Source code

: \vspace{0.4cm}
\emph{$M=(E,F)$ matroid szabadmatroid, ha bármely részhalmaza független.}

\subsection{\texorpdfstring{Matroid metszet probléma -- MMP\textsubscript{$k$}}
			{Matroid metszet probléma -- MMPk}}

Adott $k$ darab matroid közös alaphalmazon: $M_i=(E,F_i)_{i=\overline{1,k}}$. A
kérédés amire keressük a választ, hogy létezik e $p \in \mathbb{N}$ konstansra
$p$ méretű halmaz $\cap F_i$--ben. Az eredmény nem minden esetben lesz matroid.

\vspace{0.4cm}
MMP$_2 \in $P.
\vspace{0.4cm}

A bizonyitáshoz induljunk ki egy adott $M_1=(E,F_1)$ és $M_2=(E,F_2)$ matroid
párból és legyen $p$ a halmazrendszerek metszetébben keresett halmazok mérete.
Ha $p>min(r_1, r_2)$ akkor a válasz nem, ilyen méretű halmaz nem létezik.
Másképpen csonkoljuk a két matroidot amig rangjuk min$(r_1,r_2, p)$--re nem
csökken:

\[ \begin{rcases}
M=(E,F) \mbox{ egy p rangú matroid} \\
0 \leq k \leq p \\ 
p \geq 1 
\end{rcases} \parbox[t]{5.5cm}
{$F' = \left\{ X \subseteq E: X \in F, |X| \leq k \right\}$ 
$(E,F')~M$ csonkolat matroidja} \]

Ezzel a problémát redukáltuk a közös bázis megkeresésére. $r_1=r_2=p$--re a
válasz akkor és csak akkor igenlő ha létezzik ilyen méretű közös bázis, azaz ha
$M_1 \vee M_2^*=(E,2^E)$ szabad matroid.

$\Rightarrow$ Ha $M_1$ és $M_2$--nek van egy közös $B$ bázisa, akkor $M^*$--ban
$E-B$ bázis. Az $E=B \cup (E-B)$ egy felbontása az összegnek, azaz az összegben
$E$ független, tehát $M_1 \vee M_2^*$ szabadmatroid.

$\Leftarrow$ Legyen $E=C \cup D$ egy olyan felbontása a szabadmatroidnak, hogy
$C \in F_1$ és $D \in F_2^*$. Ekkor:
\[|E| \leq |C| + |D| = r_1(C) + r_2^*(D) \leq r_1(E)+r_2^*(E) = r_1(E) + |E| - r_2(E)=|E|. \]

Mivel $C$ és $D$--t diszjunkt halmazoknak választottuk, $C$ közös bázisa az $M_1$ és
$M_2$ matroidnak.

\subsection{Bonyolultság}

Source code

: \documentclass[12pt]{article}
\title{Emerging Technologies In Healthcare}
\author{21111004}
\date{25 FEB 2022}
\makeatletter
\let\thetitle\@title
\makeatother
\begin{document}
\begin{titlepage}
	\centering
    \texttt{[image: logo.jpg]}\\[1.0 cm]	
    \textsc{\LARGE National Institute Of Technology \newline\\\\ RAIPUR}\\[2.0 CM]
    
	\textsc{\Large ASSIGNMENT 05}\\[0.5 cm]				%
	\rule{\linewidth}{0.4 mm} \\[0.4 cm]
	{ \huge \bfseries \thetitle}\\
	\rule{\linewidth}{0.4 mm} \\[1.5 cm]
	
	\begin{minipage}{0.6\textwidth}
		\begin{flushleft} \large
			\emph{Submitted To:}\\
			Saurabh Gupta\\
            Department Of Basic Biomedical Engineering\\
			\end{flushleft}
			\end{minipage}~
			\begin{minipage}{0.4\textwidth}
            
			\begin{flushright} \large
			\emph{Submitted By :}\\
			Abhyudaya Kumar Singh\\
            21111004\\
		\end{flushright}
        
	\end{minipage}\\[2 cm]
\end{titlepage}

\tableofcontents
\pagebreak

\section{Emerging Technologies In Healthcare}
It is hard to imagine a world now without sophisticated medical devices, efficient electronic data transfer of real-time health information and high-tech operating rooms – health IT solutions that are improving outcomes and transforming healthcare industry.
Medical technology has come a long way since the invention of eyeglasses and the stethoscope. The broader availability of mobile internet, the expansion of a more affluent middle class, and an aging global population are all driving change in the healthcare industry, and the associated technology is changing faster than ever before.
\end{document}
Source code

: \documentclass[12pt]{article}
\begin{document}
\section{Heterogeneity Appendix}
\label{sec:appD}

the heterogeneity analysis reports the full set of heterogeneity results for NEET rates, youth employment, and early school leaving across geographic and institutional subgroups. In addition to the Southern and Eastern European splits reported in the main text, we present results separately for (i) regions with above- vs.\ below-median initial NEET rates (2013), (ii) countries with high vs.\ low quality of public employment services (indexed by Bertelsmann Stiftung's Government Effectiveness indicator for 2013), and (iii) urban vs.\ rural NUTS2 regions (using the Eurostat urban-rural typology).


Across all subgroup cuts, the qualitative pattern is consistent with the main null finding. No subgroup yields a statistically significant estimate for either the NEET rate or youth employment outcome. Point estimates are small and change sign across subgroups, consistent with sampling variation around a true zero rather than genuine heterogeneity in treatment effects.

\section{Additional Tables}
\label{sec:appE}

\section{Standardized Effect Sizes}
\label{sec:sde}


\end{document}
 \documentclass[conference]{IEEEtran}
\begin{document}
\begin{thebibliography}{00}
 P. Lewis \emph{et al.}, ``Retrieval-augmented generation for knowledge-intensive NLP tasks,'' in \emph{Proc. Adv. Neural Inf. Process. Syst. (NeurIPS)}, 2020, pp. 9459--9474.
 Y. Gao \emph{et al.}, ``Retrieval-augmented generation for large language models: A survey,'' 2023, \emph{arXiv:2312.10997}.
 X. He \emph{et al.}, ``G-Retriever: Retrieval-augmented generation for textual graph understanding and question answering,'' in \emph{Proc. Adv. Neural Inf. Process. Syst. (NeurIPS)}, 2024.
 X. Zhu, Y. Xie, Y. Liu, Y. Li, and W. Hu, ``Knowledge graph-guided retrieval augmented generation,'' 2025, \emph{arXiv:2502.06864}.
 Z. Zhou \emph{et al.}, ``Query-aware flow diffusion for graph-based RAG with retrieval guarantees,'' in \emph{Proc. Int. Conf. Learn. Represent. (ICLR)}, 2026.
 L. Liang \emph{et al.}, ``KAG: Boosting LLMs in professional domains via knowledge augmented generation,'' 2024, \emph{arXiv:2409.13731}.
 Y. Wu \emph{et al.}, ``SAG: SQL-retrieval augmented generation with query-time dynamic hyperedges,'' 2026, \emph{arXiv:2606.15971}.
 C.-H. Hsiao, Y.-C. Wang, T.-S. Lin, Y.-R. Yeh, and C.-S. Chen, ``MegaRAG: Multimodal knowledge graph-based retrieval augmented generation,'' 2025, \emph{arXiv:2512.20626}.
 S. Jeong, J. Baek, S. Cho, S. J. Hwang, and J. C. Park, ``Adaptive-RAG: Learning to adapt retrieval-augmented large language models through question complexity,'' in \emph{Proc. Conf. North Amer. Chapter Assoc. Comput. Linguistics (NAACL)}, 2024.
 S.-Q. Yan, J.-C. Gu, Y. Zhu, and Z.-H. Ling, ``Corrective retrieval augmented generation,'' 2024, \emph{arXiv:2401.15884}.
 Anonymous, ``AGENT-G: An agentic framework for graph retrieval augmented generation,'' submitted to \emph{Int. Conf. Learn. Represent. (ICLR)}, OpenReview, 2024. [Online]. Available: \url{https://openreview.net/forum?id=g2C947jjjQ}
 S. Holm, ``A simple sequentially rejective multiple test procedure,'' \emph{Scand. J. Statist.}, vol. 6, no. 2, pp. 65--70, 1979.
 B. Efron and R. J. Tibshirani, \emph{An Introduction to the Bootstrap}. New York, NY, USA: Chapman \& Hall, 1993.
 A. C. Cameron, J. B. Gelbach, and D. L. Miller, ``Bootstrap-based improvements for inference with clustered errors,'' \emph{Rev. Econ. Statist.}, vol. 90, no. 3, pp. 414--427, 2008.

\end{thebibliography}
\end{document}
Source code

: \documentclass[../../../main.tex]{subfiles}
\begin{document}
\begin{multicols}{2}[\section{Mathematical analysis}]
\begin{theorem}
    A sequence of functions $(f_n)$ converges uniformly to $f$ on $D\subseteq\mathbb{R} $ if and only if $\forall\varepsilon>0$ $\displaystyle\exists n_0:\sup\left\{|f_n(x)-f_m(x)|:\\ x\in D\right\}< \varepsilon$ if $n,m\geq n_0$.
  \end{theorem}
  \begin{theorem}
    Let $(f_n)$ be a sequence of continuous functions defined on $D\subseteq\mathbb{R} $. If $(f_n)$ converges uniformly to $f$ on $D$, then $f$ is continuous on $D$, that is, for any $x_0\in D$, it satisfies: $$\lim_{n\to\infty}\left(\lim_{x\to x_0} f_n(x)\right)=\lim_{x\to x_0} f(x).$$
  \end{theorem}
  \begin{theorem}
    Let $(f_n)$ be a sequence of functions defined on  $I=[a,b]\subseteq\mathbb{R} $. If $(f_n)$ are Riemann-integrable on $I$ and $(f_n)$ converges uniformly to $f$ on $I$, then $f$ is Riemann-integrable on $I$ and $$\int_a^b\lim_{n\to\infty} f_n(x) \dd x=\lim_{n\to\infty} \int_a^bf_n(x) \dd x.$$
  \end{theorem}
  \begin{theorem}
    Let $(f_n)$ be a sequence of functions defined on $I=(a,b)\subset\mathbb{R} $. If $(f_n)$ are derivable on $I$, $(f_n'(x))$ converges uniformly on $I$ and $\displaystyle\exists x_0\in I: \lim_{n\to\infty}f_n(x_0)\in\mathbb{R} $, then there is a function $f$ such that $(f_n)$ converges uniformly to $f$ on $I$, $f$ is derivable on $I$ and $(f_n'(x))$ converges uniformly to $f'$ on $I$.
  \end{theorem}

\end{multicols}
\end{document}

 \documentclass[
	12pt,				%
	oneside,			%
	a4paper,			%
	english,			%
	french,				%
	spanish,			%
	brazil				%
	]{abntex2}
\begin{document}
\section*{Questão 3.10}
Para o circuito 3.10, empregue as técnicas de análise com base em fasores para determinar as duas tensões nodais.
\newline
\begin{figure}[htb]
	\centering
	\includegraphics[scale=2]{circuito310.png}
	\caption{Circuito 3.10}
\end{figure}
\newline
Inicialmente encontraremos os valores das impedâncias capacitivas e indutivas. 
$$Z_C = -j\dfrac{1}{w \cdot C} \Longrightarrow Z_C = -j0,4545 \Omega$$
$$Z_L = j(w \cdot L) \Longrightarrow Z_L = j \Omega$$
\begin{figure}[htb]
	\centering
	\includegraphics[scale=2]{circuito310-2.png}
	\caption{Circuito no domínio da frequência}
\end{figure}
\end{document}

-*-*-

Count each line above with "akkor"; write only the number.

Task output: 3